After the mortgage meltdown that sparked a crisis on Wall Street and the Great Recession, I thought “subprime” had become a dirty word. Apparently, Thomas Dundon and his fellow executives at Santander Consumer USA didn’t get the memo.
The Dallas-based finance company is at the center of a new subprime lending binge—this time in auto loans—that has generated billions in profits and a fortune for top players. Last year, Santander Consumer, which is 60 percent owned by the Spanish bank with the same name, earned $766.3 million. It originated $27.5 billion in loans, up 33 percent, including more than $11.5 billion through a deal with Chrysler. And in January 2014, it raised $1.8 billion by selling about 20 percent of the company in an initial public offering.
On the other side of the region, Fort Worth-based GM Financial is another leader in this market. The former AmeriCredit, which was acquired by General Motors in 2010, earned $537 million in 2014. Loan originations increased more than 50 percent to $15.1 billion.

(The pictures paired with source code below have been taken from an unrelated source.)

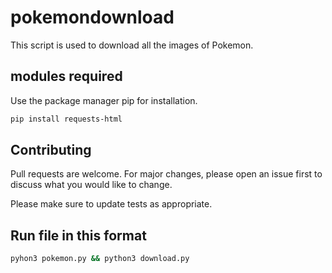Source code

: # pokemondownload
This script is used to download all the images of Pokemon.


## modules required
Use the package manager pip for installation.

```bash
pip install requests-html
```

## Contributing
Pull requests are welcome. For major changes, please open an issue first to discuss what you would like to change.

Please make sure to update tests as appropriate.

## Run file in this format

```bash
pyhon3 pokemon.py && python3 download.py
```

These companies are feeding off a growing niche: loaning money to cash-strapped working Americans, many of whom saw their credit scores dinged thanks to foreclosures and layoffs during the economic downturn. According to the Corporation for Enterprise Development, nearly 56 percent of Americans now have credit scores that qualify them only for subprime loans. Last August, economists with the Federal Reserve Bank of New York said that the dollar value of auto loans made to people with credit scores below 660 had doubled since the fourth quarter of 2009, while loans to groups with better credit were up by only half.
Subprime auto loans typically carry interest rates from 14 to 18 percent—two to three times what more secure Americans are paying. And because trucks and cars are essential to American life, borrowers tend to make those payments ahead of others. Santander says its delinquency ratios are stable.
Eager for some of the action, Wall Street is back into subprime in a big way. Just as shaky mortgages were bundled and securitized for sale to big investors a decade ago, auto loan securitizations have been peaking. The New York Times reported earlier this year that securitizations have grown 302 percent, to $20.2 billion, since 2010.
Worries are mounting that this could turn into a replay of the subprime mortgage debacle. In the past year, state and federal regulators have launched probes into these lenders to determine whether any of the same shenanigans, like faked income on applications or inflated ratings from credit agencies, have occurred.
In August, GM Financial and Santander Consumer received subpoenas from the U.S. Department of Justice, seeking documents dating to 2007. In a speech to state attorneys general in February, acting Deputy Attorney General Sally Quillian Yates said the government is looking at both potential fraud and lending discrimination in the underwriting of auto loans, working from its experience from the subprime mortgage mess.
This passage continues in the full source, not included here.